Tanto la reticencia a involucrar a los reyes en las informaciones indiscretas como la alusión que François Hollande había hecho a la inmunidad de su figura presidencial, podían interpretarse como ecos debilitados de aquel antiguo simbolismo. No en vano, este último había recordado el poder que lo investía y que convertía al presidente en un ser intocable: «Porque estoy protegido por una inmunidad y ustedes lo saben, es decir, que no se me puede atacar» (Télé Star, 2014). Por lo tanto, la dualidad seguía vigente, sólo que ahora los tenues rescoldos de su antigua presencia habían dado paso a una nueva situación en la que la crisis de las figuras centrales del poder, motivada por el acercamiento entre individuos y facciones históricamente separadas, había supuesto una descentralización de la metáfora.
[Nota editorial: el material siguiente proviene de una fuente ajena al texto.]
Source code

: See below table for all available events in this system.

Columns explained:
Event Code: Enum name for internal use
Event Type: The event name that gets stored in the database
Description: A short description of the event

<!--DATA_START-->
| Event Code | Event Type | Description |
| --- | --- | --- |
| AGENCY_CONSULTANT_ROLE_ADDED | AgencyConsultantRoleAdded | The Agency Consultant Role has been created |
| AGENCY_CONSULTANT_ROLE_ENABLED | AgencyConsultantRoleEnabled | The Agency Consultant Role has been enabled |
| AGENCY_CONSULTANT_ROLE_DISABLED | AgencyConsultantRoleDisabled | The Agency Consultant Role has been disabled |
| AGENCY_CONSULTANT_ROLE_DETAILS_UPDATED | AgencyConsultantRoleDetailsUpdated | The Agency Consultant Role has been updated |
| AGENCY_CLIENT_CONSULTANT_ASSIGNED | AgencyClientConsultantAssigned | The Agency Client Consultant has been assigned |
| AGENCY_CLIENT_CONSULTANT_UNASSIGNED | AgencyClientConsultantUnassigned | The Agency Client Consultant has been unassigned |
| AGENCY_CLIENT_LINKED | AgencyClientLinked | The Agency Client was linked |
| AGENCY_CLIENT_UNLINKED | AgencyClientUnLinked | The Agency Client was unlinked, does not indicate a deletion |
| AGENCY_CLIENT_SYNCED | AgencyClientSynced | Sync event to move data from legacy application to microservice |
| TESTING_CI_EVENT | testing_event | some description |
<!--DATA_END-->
Así las cosas, los nuevos personajes de la visibilidad, por más separados que estuvieran de la simbología del poder axial, se veían igualmente alcanzados por la semántica dual de su cuerpo.
Esta nueva coyuntura ponía al descubierto algunas conexiones que habitualmente no se tienen presentes al mentar la prensa del corazón y su versión televisiva, dado que dicho subgénero es considerado como un asunto meramente banal. Una de ellas incide en la contradicción experimentada por las democracias occidentales al referirse a la igualdad. En el caso de Yurena, sus enfrentamientos la llevaban a criticar que personajes sin mérito alguno saliesen en televisión y acumulasen privilegios: «Si pensamos en el programa Sálvame [iii] ¿cuántas personas están ahí por méritos propios, colaborando?». A su modo de ver: «Si eres, como te decía hace un minuto, hija de un personaje, de una persona famosa, cantante, actor, lo que sea, tienes la puerta abierta y sabes perfectamente que te van a tratar bien». Resultaba evidente que estas manifestaciones planteaban un interrogante a la igualdad. Pero ¿a qué clase de igualdad se estaba refiriendo?
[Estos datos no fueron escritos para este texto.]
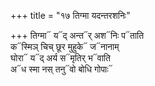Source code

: +++
title = "१७ तिग्मा यदन्तरशनिः"

+++
तिग्मा᳓ य᳓द् अन्त᳓र् अश᳓निः प᳓ताति  
क᳓स्मिञ् चिच् छूर मुहुके᳓ ज᳓नानाम्  
घोरा᳓ य᳓द् अर्य स᳓मृतिर् भ᳓वाति  
अ᳓ध स्मा नस् तनु᳓वो बोधि गोपाः᳓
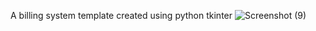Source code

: A billing system template created using python tkinter
![Screenshot (9)](https://user-images.githubusercontent.com/56290186/117213688-94469080-ae19-11eb-9f5f-c05c0eae8a49.png)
En su relación histórica con la democracia, podemos referirnos a cinco tipos de igualdad: 1) jurídico-política; 2) social; 3) de oportunidades según los méritos; 4) de oportunidades según el acceso; 5) económica (Sartori, 2005, p.421). Yurena aludía al tercer y cuarto tipo: «Una persona, en mi caso o en el caso de mucha gente, que viene de una familia normal, de padres trabajadores, pero anónimos, que se lo ha currado y que, por méritos propios, lo que tiene lo ha conseguido ¿se valora?». Pese a todo, no ponía en duda la legitimidad o ilegitimidad de algunos de aquellos supuestos méritos, una falta de radicalidad crítica que coincidía con un rasgo típico de las sociedades democráticas asimiladas al capitalismo neoliberal. Para ella, el asunto no consistía, pues, en impugnar el poder adquirido por la televisión, sino en denunciar la mala distribución que hacía de las oportunidades. Una pregunta distinta hubiera sido la de por qué, para reclamar la igualdad en la distribución del reconocimiento social ligado a las actividades artísticas, era cada vez más acuciante pasar por la visibilidad de las pantallas. Pero Yurena no se la formulaba.
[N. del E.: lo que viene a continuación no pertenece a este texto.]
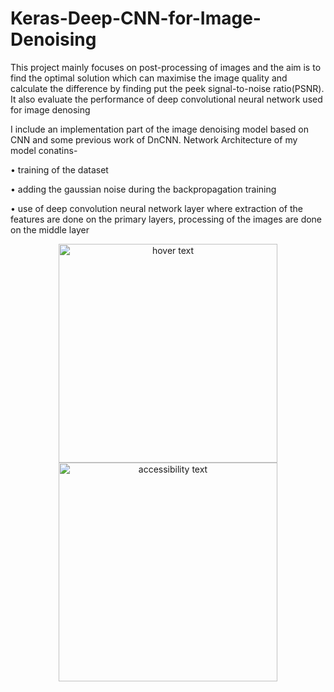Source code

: # Keras-Deep-CNN-for-Image-Denoising
This project mainly focuses on post-processing of images and the aim is to find the optimal solution which can maximise the image quality and calculate the difference by finding put the peek signal-to-noise ratio(PSNR). It also evaluate the performance of deep convolutional neural network used for image denosing

I include an implementation part of the image denoising model based on CNN and some previous work of DnCNN. Network Architecture of my model conatins-

• training of the dataset

• adding the gaussian noise during the backpropagation training

• use of deep convolution neural network layer where extraction of the features are done on the primary layers, processing of the images are done on the
  middle layer
  
<p align="center">
  <img src="/home/harshit/Desktop/Final Year Projects Docs/images.png" width="350" title="hover text">
  <img src="your_relative_path_here_number_2_large_name" width="350" alt="accessibility text">
</p>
El lazo que unía la igualdad y la televisión se tornaba, por lo tanto, extensivo al poder que la visibilidad mediática había acaparado en su capacidad para definir un discurso y una praxis acerca de la democracia. Aunque resultase falsa la afirmación de que la televisión era «uno de los lugares más democráticos del mundo» (El HuffPost, 2020) no era sorprendente, pues desde hacía años que ella absorbía funciones reservadas en principio a una discusión mucho más amplia sobre la democracia y sus condicionantes mayores de libertad, igualdad y justicia. Esa absorción había empobrecido el debate y acostumbrado a convertir en rutina la mala digestión de las contradicciones. La propia Yurena, aunque indignada por el maltrato de su imagen visible, aceptaba aún algunas invitaciones del medio. [iv] La fuerza económica se anteponía al hecho de que el valor democrático de la televisión se había ido «convirtiendo poco a poco en un engaño: un demopoder atribuido a un demos desvirtuado» (Sartori, 2008, p.133). Esta contradicción, que cada individuo hacía suya al intentar articular una crítica del reconocimiento televisivo, al mismo tiempo que negociaba su participación en él, reproducía el conflicto entre la igualdad y la libertad que llevaba consigo el desarrollo histórico del neoliberalismo como modelo cultural.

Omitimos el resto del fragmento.